1

I have been struggling with my regex query for over 3 hours now. The issue is that I want to cut punctuation marks as below.

String: "th1s 1s a numer1c2w0rld. Say 'He11o W0r1d!'"

If I use regex expression [^"'\s-]\w*[\d]?\w*[^-!'"\s], it leaves out a. Everything else is okay.

Here's another attempt [^"'\s-]\w*[_]{0,2}?\w*[^-!'."\s], but once again, one-letter words are ignored by regex. Please note that _ is optional, there could be max two underscores. Hence, I added the code for [_]{0,2}?

Can someone please help me? Thanks for your help.

I researched this topic on SO and found that most of the threads e.g. Regular expression to match a whole word or one letter these mostly deal with continuous words. My words are password-type. Meaning, they could have numeric data inside words. E.g. th1s or even numer1cw0rld.


Desired Output is the string of following words.

th1s 
1s 
a 
numer1c2__w0rld
numeric_world
Say
trHe11o 
W0r1d

Additional clarification: spaces are NOT allowed in the word. That's why I added \s in my regex.

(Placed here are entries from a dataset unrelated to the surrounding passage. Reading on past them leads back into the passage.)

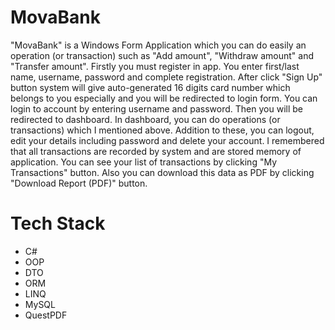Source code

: <div>
  <h1>
    MovaBank
  </h1>
</div>

<div>
  <p>
    "MovaBank" is a Windows Form Application which you can do easily an operation (or transaction) such as "Add amount", "Withdraw amount" and "Transfer amount". Firstly you must register in app. You enter first/last name, username, password and complete registration. After click "Sign Up" button system will give auto-generated 16 digits card number which belongs to you especially and you will be redirected to login form. You can login to account by entering username and password. Then you will be redirected to dashboard. In dashboard, you can do operations (or transactions) which I mentioned above. Addition to these, you can logout, edit your details including password and delete your account. I remembered that all transactions are recorded by system and are stored memory of application. You can see your list of transactions by clicking "My Transactions" button. Also you can download this data as PDF by clicking "Download Report (PDF)" button.
  </p>
</div>

<div>
  <h1>
    Tech Stack
  </h1>
</div>

<div>
  <ul>
    <li>C#</li>
    <li>OOP</li>
    <li>DTO</li>
    <li>ORM</li>
    <li>LINQ</li>
    <li>MySQL</li>
    <li>QuestPDF</li>
  </ul>
</div>
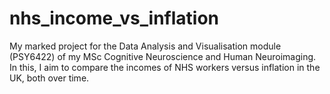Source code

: # nhs_income_vs_inflation
My marked project for the Data Analysis and Visualisation module (PSY6422) of my MSc Cognitive Neuroscience and Human Neuroimaging. In this, I aim to compare the incomes of NHS workers versus inflation in the UK, both over time.

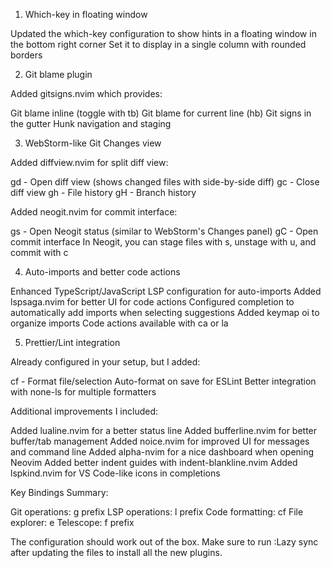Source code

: 1. Which-key in floating window

Updated the which-key configuration to show hints in a floating window in the bottom right corner
Set it to display in a single column with rounded borders

2. Git blame plugin

Added gitsigns.nvim which provides:

Git blame inline (toggle with <leader>tb)
Git blame for current line (<leader>hb)
Git signs in the gutter
Hunk navigation and staging



3. WebStorm-like Git Changes view

Added diffview.nvim for split diff view:

<leader>gd - Open diff view (shows changed files with side-by-side diff)
<leader>gc - Close diff view
<leader>gh - File history
<leader>gH - Branch history


Added neogit.nvim for commit interface:

<leader>gs - Open Neogit status (similar to WebStorm's Changes panel)
<leader>gC - Open commit interface
In Neogit, you can stage files with s, unstage with u, and commit with c



4. Auto-imports and better code actions

Enhanced TypeScript/JavaScript LSP configuration for auto-imports
Added lspsaga.nvim for better UI for code actions
Configured completion to automatically add imports when selecting suggestions
Added keymap <leader>oi to organize imports
Code actions available with <leader>ca or <leader>la

5. Prettier/Lint integration

Already configured in your setup, but I added:

<leader>cf - Format file/selection
Auto-format on save for ESLint
Better integration with none-ls for multiple formatters



Additional improvements I included:

Added lualine.nvim for a better status line
Added bufferline.nvim for better buffer/tab management
Added noice.nvim for improved UI for messages and command line
Added alpha-nvim for a nice dashboard when opening Neovim
Added better indent guides with indent-blankline.nvim
Added lspkind.nvim for VS Code-like icons in completions

Key Bindings Summary:

Git operations: <leader>g prefix
LSP operations: <leader>l prefix
Code formatting: <leader>cf
File explorer: <leader>e
Telescope: <leader>f prefix

The configuration should work out of the box. Make sure to run :Lazy sync after updating the files to install all the new plugins.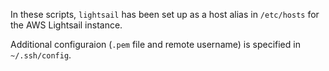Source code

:In these scripts, `lightsail` has been set up as a host alias
in `/etc/hosts` for the AWS Lightsail instance.

Additional configuraion (`.pem` file and remote username)
is specified in `~/.ssh/config`.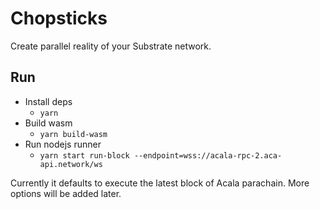 # Chopsticks

Create parallel reality of your Substrate network.

## Run

- Install deps
  - `yarn`
- Build wasm
  - `yarn build-wasm`
- Run nodejs runner
  - `yarn start run-block --endpoint=wss://acala-rpc-2.aca-api.network/ws`

Currently it defaults to execute the latest block of Acala parachain. More options will be added later.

Additional clarification: The words cannot end or start with _. However, "abcd_efgh" is valid.

wovano
  • 4,543
  • 5
  • 22
  • 49
watchtower
  • 4,140
  • 14
  • 50
  • 92
  • So spaces are allowed in a "word" if it's quoted by single quotes? – blhsing Sep 28 '18 at 05:08
  • No spaces are not allowed – watchtower Sep 28 '18 at 05:09
  • @blhsing: Thanks...I checked regex101, but I don't see it. I could be mistaken? – watchtower Sep 28 '18 at 05:11
  • Not sure I am following your question (one of the items in your expected output contains a space, but then you say that spaces are not allowed). Are you trying to match everything but single quotes, double quotes, and spaces? Something like `/[^'"\s]+/` – benvc Sep 28 '18 at 05:12
  • Yes, benvc. That's right. I am using regex to strip off all punctuation and spaces. `_`s must remain. – watchtower Sep 28 '18 at 05:13
  • And what would be the expected output for words with more than 2 underscores, e.g. `abc___xyz`? – blhsing Sep 28 '18 at 05:17
  • @blhsing - For words with two underscores, we could keep them. Underscores could also be dashes. I don't know how to handle dashes. – watchtower Sep 28 '18 at 05:18
  • So `abc___xyz` would become two words `abc` and `xyz`? Can a word begin or end with underscores? So is `_abc` considered a word? Can a word contain multiple occurrences of two or less underscores, e.g. is `abc__xyz__123` one word? – blhsing Sep 28 '18 at 05:19
  • 1
    @blhsing - No, a word cannot begin or end with an underscore or a dash. So, `abd_` or `_abd` are invalid. However, `abcd_def` is valid. – watchtower Sep 28 '18 at 05:22
  • What should a_b_c_d produce? – ysth Sep 30 '18 at 08:16
  • @ysth: `a_b_c_d`. Please see answer from ikegami. It also focuses on efficiency.` – watchtower Sep 30 '18 at 16:41

5 Answers5

4

If you were ok with leading and trailing _, you'd simply use the following:

\w+

If you wanted no _ at all, you'd simply use use the following:

[^\W_]+    # Like \w, but doesn't match "_"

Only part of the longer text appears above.